Die weibliche Schöpfungskraft ist seit Jahrtausenden eine Quelle der Inspiration und Ehrfurcht. Doch ebenso lange ist sie Ziel systematischer Unterdrückung. Wie kam es dazu, dass wir, die einst als Göttinnen verehrt wurden, zu Hexen degradiert wurden? Und was sagt das über die patriarchalen Strukturen aus, die bis heute unsere Gesellschaft prägen?

Die Göttinnen der Frühzeit: Verehrung der weiblichen Schöpfungskraft

In den frühen Zivilisationen wurden wir und unsere Schöpfungskraft hoch verehrt. Göttinnen wie Isis (Ägypten), Inanna (Sumer) und Demeter (Griechenland) symbolisierten nicht nur Fruchtbarkeit, sondern auch Transformation und Wiedergeburt. Diese Göttinnen waren zentrale Figuren in den spirituellen Praktiken ihrer Zeit und standen für das Prinzip des Lebens, des Todes und der Erneuerung.

Die Rolle der Frauen als spirituelle Führerinnen

Wir fungierten in diesen Gesellschaften oft als Priesterinnen und Hüterinnen heiliger Rituale. Wir wurden als Mittlerinnen zwischen dem Göttlichen und der Erde angesehen. Die spirituelle Macht und unser Wissen um Heilkräuter, Gebete und Rituale machte Frauen zu zentralen Figuren des sozialen Lebens. Doch mit dem Aufkommen patriarchaler Strukturen wurden diese Rollen allmählich ausgehöhlt und verdrängt.

Die Entstehung patriarchaler Religionen: Verdrängung der Göttinnen

Der Aufstieg monotheistischer Religionen wie dem Judentum, Christentum und Islam brachte eine Verschiebung hin zu männlich dominierten Glaubenssystemen. Die Geschichten dieser Religionen betonten männliche Propheten und Helden, während Frauen auf passive, untergeordnete Rollen reduziert werden.

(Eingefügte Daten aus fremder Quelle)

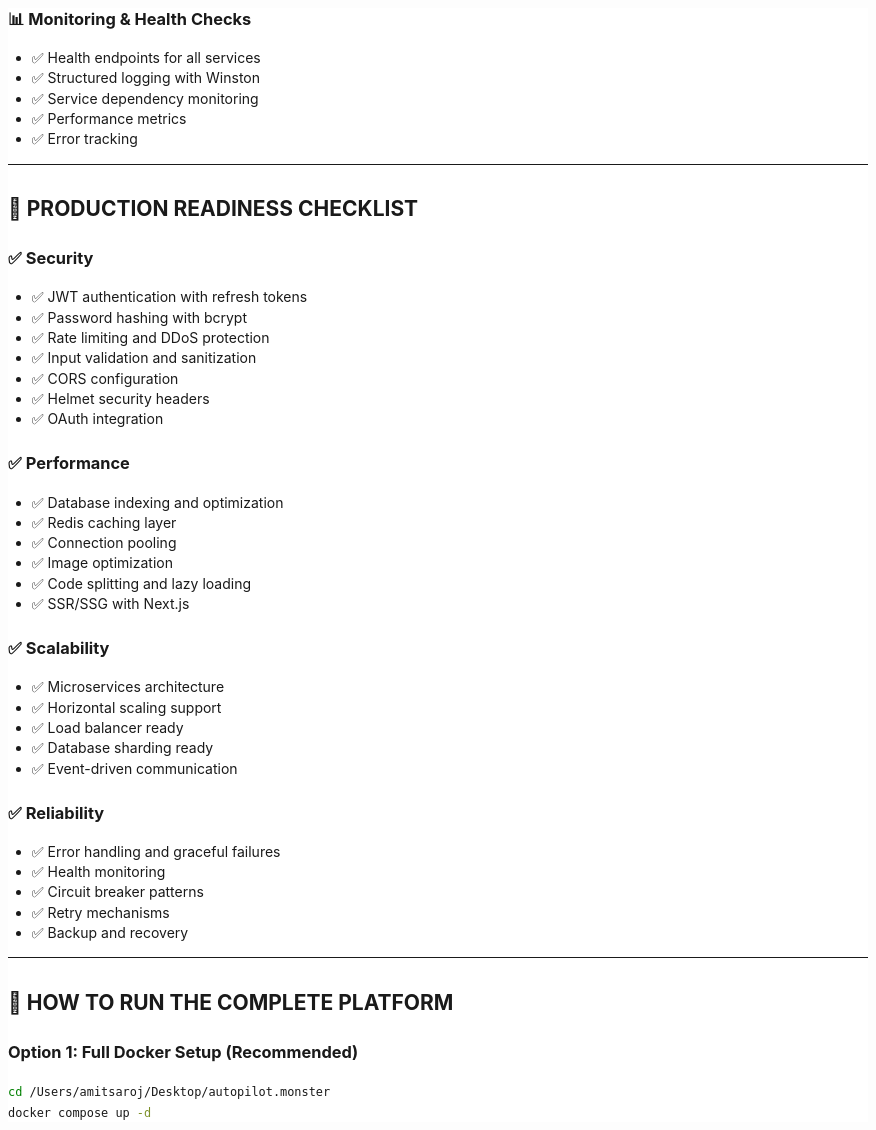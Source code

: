 ### 📊 **Monitoring & Health Checks**
- ✅ Health endpoints for all services
- ✅ Structured logging with Winston
- ✅ Service dependency monitoring
- ✅ Performance metrics
- ✅ Error tracking

---

## 🚀 **PRODUCTION READINESS CHECKLIST**

### ✅ **Security**
- ✅ JWT authentication with refresh tokens
- ✅ Password hashing with bcrypt
- ✅ Rate limiting and DDoS protection
- ✅ Input validation and sanitization
- ✅ CORS configuration
- ✅ Helmet security headers
- ✅ OAuth integration

### ✅ **Performance**
- ✅ Database indexing and optimization
- ✅ Redis caching layer
- ✅ Connection pooling
- ✅ Image optimization
- ✅ Code splitting and lazy loading
- ✅ SSR/SSG with Next.js

### ✅ **Scalability**
- ✅ Microservices architecture
- ✅ Horizontal scaling support
- ✅ Load balancer ready
- ✅ Database sharding ready
- ✅ Event-driven communication

### ✅ **Reliability**
- ✅ Error handling and graceful failures
- ✅ Health monitoring
- ✅ Circuit breaker patterns
- ✅ Retry mechanisms
- ✅ Backup and recovery

---

## 🎯 **HOW TO RUN THE COMPLETE PLATFORM**

### **Option 1: Full Docker Setup (Recommended)**
```bash
cd /Users/amitsaroj/Desktop/autopilot.monster
docker compose up -d
```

Die Jungfrau Maria: Kontrolle der weiblichen Schöpfungskraft

Ein deutliches Beispiel ist die Darstellung von Maria im Christentum. Als „jungfräuliche Mutter“ wird ihre Rolle auf die eines passiven Gefäßes reduziert, während Gott die „eigentliche“ Schöpfung vollzieht. Diese narrative Umdeutung der weiblichen Schöpfungskraft hatte tiefgreifende Auswirkungen auf die gesellschaftliche Wahrnehmung von Frauen.

Hexenverfolgung: Die Angst vor weiblicher Macht

Im Mittelalter und in der frühen Neuzeit wurden Frauen, die sich dem patriarchalen System widersetzten oder als „anders“ galten, als Hexen verfolgt. Die Kirche sieht in uns eine Bedrohung ihrer Macht. Frauen, die Kräutermedizin praktizierten, sich für ihre Gemeinschaft einsetzten oder einfach nur unabhängig lebten, werden zur Zielscheibe der Inquisition.

Hexenjagden: Ein Mittel zur sozialen Kontrolle

Die Hexenprozesse waren ein Mittel, um uns, die sich den normativen Geschlechterrollen widersetzen, zu disziplinieren. Indem Frauen als „Hexen“ dämonisiert werden, soll ihre spirituelle und gesellschaftliche Macht untergraben werden. Die Angst vor weiblicher Autonomie wird so zu einem Instrument patriarchaler Kontrolle.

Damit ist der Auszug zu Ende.